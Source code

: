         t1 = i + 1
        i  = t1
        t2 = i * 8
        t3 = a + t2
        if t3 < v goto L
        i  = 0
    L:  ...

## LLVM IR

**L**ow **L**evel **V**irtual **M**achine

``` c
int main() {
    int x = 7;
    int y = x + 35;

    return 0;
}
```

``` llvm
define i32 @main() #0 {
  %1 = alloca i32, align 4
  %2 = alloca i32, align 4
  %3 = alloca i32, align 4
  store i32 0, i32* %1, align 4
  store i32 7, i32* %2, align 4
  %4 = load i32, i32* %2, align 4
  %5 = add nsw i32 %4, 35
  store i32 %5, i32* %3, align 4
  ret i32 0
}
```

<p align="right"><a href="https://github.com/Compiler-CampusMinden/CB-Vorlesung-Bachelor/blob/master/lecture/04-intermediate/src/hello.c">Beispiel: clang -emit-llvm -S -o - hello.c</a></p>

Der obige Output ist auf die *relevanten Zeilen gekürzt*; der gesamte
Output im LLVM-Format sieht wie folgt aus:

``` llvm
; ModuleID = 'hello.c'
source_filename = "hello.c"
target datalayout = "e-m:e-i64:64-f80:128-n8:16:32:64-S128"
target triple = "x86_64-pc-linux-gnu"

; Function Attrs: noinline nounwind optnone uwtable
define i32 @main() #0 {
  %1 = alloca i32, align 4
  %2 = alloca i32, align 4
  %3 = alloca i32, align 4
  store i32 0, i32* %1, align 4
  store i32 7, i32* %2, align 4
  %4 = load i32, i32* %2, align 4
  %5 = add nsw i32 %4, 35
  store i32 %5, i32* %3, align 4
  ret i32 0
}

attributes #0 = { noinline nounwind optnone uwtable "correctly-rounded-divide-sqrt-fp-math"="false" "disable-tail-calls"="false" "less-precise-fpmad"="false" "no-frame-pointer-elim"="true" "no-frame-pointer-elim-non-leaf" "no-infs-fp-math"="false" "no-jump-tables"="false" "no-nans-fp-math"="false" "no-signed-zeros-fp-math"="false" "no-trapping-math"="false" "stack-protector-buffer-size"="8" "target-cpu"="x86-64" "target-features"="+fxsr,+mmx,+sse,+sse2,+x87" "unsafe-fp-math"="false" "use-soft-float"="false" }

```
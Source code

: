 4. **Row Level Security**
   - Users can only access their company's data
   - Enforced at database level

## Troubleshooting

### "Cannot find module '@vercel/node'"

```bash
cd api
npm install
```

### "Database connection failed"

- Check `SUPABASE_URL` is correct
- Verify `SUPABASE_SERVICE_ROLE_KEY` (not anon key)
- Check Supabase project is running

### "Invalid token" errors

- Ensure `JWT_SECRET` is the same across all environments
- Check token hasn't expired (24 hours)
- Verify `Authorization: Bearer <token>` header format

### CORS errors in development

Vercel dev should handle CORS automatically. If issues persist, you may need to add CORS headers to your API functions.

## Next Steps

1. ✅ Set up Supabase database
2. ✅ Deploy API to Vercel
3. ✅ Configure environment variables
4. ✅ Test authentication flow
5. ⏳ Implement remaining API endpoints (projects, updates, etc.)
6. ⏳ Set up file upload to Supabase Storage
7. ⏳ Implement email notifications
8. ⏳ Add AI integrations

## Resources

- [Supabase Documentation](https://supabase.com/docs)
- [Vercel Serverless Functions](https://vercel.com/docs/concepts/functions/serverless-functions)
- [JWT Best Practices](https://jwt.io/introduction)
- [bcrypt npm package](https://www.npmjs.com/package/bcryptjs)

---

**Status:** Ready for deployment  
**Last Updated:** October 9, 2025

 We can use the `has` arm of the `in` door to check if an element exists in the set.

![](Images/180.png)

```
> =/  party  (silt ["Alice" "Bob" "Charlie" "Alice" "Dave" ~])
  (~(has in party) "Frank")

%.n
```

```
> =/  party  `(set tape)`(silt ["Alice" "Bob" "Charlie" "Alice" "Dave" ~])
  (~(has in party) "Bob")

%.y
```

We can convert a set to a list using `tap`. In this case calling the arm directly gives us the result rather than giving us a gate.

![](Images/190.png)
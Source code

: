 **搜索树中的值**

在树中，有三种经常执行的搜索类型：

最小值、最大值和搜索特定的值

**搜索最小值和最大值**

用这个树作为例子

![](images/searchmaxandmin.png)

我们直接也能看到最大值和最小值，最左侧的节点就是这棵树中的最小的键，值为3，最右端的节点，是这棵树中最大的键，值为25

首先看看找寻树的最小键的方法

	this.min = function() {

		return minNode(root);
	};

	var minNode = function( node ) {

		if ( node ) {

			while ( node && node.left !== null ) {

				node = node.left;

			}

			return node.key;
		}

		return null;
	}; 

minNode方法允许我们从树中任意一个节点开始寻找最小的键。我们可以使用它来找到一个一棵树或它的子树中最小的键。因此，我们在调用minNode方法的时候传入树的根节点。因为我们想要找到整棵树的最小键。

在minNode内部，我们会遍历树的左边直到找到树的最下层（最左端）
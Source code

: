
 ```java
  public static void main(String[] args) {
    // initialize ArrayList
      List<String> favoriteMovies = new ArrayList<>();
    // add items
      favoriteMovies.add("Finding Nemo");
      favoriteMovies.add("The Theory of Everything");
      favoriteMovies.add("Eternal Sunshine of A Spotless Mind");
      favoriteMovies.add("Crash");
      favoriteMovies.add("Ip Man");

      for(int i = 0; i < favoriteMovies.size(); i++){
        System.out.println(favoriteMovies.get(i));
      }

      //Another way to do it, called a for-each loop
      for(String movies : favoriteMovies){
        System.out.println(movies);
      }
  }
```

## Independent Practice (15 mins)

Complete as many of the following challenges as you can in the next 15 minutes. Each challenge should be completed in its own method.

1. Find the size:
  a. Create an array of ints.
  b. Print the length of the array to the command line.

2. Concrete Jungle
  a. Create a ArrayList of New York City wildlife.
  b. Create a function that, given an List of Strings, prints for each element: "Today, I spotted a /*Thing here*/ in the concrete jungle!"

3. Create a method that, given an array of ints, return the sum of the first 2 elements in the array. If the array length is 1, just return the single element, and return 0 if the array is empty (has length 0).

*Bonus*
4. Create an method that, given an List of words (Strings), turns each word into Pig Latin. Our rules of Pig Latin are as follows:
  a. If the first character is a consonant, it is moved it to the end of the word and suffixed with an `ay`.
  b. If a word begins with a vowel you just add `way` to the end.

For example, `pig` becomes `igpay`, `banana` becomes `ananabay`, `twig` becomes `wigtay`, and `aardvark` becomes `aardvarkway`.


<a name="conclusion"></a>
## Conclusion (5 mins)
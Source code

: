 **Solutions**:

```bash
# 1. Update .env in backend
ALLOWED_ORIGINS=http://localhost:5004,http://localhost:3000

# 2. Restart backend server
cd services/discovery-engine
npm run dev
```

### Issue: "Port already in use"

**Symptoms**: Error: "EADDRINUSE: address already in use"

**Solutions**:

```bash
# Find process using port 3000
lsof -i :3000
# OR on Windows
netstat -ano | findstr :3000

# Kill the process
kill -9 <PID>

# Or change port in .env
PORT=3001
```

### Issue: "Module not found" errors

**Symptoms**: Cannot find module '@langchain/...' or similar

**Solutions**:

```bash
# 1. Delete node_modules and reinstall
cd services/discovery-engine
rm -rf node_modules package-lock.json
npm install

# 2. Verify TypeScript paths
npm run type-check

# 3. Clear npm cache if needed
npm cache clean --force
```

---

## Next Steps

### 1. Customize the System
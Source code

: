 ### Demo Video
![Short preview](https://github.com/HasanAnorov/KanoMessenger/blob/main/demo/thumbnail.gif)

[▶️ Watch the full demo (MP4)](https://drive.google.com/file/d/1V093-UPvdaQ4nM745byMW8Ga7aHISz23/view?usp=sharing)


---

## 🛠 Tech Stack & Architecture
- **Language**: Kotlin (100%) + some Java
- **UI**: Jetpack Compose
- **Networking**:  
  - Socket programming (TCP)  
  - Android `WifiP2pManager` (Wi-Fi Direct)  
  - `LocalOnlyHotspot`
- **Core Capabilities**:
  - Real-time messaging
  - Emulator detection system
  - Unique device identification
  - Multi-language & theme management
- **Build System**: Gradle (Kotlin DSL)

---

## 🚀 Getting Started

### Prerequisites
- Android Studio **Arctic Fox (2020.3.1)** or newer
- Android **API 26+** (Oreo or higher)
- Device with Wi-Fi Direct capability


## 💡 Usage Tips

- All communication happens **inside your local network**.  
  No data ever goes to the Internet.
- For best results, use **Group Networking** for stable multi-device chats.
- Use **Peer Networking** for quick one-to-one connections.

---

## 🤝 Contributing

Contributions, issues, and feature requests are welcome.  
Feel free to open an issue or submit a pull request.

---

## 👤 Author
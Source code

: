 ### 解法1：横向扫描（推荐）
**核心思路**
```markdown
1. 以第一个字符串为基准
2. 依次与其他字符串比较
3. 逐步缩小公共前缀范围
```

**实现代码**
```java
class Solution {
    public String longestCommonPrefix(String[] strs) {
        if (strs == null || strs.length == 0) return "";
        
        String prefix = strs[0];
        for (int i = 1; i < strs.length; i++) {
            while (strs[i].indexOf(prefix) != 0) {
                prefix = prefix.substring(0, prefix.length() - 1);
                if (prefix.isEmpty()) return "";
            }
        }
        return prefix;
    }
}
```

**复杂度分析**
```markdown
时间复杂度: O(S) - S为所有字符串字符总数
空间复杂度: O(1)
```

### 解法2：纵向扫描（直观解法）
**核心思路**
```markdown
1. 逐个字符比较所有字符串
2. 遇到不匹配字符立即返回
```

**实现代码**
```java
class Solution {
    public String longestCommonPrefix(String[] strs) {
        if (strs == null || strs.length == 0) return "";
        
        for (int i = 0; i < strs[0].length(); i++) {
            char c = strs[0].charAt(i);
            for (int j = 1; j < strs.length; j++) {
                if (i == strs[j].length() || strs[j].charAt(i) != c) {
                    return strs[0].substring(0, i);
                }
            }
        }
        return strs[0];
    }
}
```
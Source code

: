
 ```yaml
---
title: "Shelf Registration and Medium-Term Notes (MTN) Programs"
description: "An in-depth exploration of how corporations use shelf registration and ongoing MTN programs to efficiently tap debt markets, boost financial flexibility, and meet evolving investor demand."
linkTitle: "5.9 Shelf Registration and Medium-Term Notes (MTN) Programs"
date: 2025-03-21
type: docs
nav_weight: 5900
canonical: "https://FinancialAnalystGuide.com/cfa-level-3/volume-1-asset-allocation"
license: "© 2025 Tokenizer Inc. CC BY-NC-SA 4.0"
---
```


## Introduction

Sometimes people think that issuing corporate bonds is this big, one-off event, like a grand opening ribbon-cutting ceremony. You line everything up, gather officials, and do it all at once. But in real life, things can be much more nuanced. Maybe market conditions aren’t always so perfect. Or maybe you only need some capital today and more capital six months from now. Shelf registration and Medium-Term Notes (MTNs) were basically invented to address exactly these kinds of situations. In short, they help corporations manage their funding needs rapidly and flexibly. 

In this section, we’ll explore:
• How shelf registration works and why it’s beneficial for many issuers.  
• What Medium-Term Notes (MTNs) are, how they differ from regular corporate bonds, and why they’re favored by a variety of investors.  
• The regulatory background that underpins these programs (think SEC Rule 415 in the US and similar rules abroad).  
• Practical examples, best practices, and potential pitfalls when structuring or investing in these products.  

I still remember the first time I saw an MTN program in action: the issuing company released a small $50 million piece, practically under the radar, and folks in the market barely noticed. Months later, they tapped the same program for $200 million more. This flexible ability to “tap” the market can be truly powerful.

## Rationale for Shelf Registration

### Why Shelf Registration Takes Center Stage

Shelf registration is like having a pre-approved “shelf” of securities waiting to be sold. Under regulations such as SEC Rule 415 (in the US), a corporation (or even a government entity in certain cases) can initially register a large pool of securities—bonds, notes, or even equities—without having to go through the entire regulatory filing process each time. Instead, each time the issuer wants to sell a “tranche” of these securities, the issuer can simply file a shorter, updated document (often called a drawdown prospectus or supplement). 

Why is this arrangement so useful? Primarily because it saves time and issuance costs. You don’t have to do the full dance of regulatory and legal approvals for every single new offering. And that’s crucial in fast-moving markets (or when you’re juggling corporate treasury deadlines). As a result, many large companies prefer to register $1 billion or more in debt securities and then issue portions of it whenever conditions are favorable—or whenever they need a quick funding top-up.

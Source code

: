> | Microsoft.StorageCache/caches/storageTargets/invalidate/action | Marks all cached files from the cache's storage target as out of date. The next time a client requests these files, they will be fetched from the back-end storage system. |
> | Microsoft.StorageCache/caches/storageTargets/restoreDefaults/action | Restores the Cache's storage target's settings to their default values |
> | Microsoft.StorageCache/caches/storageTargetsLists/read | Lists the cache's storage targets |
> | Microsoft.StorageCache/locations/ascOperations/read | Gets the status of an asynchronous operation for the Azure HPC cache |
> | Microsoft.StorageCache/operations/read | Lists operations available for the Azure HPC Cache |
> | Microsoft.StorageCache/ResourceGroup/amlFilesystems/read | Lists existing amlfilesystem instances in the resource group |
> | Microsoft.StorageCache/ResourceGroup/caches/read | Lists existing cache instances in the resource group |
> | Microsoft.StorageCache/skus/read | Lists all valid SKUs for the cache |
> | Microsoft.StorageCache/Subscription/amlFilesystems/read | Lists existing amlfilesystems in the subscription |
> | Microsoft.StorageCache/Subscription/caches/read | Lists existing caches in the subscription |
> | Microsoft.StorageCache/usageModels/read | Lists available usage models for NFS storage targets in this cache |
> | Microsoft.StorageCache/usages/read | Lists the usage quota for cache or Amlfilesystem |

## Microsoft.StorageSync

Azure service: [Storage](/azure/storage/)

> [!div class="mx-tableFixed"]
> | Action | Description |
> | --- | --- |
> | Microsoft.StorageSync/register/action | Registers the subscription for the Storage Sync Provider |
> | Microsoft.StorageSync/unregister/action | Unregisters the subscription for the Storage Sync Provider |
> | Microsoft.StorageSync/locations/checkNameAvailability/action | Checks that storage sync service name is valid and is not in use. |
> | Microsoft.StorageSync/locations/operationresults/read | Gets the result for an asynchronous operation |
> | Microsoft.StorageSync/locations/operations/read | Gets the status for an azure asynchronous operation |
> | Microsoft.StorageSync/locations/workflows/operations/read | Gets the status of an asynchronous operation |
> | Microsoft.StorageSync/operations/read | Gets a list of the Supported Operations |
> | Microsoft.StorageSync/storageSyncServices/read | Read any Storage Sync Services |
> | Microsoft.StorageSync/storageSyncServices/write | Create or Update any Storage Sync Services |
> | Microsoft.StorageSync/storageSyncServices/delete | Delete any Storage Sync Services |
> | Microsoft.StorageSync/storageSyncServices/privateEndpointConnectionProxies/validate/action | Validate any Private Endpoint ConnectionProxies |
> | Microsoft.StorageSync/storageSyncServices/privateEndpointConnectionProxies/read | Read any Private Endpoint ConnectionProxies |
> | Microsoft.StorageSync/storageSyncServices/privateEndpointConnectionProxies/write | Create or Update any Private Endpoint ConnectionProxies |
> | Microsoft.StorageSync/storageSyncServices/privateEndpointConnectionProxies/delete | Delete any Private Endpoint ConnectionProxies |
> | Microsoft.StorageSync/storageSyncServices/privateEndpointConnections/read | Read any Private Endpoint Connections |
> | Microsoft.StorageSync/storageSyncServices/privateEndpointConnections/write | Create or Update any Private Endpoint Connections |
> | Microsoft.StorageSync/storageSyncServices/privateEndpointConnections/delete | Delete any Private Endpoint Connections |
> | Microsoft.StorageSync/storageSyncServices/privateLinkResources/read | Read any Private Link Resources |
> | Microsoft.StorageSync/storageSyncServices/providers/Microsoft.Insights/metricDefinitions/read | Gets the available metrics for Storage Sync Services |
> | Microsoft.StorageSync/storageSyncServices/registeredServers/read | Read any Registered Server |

▶ [PROBLEM STATEMENT] From the records above, transcribe without alteration every line from the one with "of an asynchronous operation |" to the one with "Delete any Private Endpoint ConnectionProxies |", inclusive.

▶ [ANSWER FOR THIS EXERCISE]
> | Microsoft.StorageSync/locations/workflows/operations/read | Gets the status of an asynchronous operation |
> | Microsoft.StorageSync/operations/read | Gets a list of the Supported Operations |
> | Microsoft.StorageSync/storageSyncServices/read | Read any Storage Sync Services |
> | Microsoft.StorageSync/storageSyncServices/write | Create or Update any Storage Sync Services |
> | Microsoft.StorageSync/storageSyncServices/delete | Delete any Storage Sync Services |
> | Microsoft.StorageSync/storageSyncServices/privateEndpointConnectionProxies/validate/action | Validate any Private Endpoint ConnectionProxies |
> | Microsoft.StorageSync/storageSyncServices/privateEndpointConnectionProxies/read | Read any Private Endpoint ConnectionProxies |
> | Microsoft.StorageSync/storageSyncServices/privateEndpointConnectionProxies/write | Create or Update any Private Endpoint ConnectionProxies |
> | Microsoft.StorageSync/storageSyncServices/privateEndpointConnectionProxies/delete | Delete any Private Endpoint ConnectionProxies |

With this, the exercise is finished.